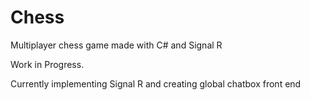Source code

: # Chess
Multiplayer chess game made with C# and Signal R

Work in Progress.

Currently implementing Signal R and creating global chatbox front end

= = = = = = =

=== What to work on ===
Every record gets retyped exactly; no picture goes into the copy.

=== Result below ===
Source code

: # Chess
Multiplayer chess game made with C# and Signal R

Work in Progress.

Currently implementing Signal R and creating global chatbox front end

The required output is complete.